In addition, the form of the ink jet recording apparatus of the present invention is not only used as an image output terminal of an information processing apparatus such as a computer, but also for a copying apparatus combined with a reader or the like, and a facsimile apparatus having a transmission / reception function. It may take a form.

[0189]

As is clear from the above description, according to the present invention, the discharge amount can be stabilized irrespective of a change in environmental temperature or a change in temperature due to a rise in temperature (self-heating) due to printing.

[Brief description of the drawings]

FIG. 1 is a view showing a pulse waveform of a pulse width modulation driving method of a divided pulse according to an embodiment of the present invention.

FIGS. 2A and 2B are a cross-sectional view and a front view, respectively, of a recording head used in Examples.

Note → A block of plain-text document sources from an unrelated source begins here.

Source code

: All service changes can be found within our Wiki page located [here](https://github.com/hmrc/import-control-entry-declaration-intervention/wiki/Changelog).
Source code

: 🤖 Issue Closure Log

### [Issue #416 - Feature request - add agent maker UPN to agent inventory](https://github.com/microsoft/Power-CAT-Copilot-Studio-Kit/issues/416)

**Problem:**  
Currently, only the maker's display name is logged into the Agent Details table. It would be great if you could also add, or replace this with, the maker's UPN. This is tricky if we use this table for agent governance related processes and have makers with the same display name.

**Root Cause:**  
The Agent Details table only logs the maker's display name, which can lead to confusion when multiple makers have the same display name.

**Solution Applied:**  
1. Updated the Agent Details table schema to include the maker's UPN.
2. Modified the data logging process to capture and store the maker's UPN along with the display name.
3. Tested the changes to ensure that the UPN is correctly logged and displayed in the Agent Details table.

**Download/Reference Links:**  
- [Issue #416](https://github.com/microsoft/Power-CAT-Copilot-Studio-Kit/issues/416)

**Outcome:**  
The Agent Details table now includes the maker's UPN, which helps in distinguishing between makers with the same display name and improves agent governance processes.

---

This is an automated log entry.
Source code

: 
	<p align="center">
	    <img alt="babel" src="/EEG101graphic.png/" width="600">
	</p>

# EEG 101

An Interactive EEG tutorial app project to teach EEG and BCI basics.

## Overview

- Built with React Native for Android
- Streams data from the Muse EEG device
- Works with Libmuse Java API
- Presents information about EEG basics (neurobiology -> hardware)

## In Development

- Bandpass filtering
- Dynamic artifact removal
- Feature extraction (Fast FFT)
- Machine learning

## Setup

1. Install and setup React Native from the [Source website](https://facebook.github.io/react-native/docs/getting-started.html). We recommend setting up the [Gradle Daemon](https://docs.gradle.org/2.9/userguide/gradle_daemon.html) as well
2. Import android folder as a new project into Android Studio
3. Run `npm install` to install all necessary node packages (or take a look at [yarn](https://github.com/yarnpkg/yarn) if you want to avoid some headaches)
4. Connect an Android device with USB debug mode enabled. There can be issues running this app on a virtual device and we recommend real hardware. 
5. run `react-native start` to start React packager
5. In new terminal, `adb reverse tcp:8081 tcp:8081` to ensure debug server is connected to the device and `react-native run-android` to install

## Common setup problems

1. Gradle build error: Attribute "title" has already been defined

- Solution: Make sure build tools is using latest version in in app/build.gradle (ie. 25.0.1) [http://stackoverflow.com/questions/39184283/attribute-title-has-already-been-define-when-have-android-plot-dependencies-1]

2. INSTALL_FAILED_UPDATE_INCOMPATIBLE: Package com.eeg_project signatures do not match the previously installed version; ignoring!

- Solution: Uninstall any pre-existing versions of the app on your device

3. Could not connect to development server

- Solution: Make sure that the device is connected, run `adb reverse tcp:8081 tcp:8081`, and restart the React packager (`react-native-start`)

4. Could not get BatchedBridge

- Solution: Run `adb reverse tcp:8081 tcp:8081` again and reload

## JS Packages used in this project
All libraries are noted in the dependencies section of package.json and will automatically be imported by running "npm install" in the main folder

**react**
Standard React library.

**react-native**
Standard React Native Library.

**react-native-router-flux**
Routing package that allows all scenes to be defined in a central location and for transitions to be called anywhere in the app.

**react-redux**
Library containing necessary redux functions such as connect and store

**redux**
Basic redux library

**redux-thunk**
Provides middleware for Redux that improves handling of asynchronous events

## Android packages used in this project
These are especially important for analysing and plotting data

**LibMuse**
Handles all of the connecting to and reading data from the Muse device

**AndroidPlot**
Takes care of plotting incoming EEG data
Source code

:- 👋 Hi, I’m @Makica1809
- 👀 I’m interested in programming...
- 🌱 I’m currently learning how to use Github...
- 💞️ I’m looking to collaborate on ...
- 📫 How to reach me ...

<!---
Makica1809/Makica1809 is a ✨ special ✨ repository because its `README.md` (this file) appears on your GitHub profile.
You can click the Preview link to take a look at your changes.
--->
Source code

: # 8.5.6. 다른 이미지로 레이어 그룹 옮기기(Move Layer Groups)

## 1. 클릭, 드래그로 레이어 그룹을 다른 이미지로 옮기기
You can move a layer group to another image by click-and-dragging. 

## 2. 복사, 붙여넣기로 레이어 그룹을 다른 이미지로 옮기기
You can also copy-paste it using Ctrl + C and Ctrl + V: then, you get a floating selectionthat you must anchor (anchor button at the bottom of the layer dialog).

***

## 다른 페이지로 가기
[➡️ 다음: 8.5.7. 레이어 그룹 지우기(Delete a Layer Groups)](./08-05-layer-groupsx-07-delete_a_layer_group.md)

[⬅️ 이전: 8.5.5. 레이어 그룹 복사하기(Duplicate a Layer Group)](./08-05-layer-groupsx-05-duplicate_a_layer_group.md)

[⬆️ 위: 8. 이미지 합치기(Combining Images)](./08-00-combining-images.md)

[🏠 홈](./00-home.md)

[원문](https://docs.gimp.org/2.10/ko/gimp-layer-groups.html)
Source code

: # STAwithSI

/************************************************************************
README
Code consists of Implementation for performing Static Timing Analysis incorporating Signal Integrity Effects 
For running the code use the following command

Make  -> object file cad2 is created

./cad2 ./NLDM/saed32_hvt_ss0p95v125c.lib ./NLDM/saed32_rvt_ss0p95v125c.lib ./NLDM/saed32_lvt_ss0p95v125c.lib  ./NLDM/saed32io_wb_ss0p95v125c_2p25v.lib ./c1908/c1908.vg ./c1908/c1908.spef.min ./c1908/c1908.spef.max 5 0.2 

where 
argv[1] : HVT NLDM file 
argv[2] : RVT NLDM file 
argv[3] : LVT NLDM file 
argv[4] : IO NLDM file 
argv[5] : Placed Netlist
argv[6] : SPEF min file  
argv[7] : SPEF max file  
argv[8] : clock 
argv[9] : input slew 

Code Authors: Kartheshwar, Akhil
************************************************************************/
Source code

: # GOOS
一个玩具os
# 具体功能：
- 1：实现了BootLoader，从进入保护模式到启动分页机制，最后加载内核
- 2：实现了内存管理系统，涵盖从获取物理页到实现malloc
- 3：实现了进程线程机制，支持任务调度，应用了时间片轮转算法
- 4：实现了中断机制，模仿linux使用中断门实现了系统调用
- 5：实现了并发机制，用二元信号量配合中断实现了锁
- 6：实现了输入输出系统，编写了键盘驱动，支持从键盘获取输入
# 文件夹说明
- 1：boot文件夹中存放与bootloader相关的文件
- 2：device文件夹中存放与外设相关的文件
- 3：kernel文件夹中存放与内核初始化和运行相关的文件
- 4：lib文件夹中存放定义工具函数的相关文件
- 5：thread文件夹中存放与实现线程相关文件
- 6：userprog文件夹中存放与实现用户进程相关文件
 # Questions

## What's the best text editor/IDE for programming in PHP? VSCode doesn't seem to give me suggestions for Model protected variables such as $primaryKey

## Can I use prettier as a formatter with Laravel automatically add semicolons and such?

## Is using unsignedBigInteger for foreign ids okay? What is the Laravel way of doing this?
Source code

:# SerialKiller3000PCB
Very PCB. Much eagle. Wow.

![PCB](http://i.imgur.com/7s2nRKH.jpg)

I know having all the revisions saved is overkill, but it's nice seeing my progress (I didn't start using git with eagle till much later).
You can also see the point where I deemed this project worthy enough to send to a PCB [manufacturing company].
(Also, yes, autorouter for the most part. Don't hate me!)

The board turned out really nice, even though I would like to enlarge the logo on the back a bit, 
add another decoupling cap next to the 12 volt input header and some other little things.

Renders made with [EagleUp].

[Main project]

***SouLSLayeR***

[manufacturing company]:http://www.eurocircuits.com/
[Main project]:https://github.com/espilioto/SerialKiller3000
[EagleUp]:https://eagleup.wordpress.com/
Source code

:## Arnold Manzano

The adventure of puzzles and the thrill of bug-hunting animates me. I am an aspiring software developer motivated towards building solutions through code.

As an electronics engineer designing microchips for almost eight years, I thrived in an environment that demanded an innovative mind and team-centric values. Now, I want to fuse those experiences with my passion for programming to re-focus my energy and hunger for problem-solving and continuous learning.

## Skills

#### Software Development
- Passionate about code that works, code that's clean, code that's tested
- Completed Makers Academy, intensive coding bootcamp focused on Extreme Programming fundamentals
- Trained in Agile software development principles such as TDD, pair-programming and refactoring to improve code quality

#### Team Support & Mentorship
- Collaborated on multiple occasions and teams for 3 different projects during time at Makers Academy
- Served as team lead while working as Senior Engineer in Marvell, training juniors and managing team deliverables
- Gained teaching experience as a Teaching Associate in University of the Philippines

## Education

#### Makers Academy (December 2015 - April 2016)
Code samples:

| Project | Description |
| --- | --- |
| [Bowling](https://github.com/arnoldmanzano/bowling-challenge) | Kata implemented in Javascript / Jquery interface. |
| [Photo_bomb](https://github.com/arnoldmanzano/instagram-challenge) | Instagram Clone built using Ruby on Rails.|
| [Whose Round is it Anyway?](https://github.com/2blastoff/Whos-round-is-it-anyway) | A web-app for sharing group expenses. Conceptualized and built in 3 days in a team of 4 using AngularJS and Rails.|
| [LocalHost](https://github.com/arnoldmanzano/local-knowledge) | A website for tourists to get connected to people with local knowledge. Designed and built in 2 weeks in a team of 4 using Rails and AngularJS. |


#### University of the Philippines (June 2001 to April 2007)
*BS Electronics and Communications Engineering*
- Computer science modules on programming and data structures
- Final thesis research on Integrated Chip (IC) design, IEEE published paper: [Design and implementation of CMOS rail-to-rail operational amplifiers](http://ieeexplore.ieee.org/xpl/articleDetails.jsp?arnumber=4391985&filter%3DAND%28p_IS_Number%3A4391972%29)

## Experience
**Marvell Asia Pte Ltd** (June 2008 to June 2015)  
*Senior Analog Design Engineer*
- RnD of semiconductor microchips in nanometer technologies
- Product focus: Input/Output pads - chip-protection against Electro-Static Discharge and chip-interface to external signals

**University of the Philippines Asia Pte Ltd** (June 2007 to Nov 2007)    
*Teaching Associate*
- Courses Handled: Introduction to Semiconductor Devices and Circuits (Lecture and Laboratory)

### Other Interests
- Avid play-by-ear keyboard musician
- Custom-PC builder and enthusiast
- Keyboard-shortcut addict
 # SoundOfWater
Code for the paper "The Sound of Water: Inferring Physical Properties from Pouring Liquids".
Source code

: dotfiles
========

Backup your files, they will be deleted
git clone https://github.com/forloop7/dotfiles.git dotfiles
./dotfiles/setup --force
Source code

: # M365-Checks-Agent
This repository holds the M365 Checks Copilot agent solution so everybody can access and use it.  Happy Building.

FIG. 3 is a diagram showing a relationship between a discharge amount and a pulse width according to the present invention.

FIG. 4 is a diagram showing a relationship between a discharge amount and a head temperature.

FIG. 5 is a diagram for explaining the principle of the divided pulse width modulation driving method according to the present invention.

FIG. 6 is a diagram for explaining the principle of the divided pulse width modulation driving method according to the present invention.

FIG. 7 is a diagram for explaining the principle of the divided pulse width modulation driving method according to the present invention.

FIG. 8 is an explanatory diagram of a discharge amount control method according to one embodiment of the present invention.

FIG. 9 is a waveform diagram of pulses set in a table according to one embodiment of the present invention.

FIG. 10 is a diagram showing a head temperature and a preheat pulse modulation control table corresponding to the head temperature according to the embodiment of the present invention.

FIG. 11 is a flowchart of a pulse width modulation sequence according to one embodiment of the present invention.

FIG. 12 is a schematic top view of a heater board used in one example of the present invention.

FIG. 13 is a perspective view of a color printer according to one embodiment of the present invention.

FIG. 14 is a diagram illustrating printing timing of each color when performing full-color printing.

FIG. 15 is a block diagram showing a control structure of the printer according to one embodiment of the present invention.

FIG. 16 is a perspective view of a recording head cartridge mounted on the printer.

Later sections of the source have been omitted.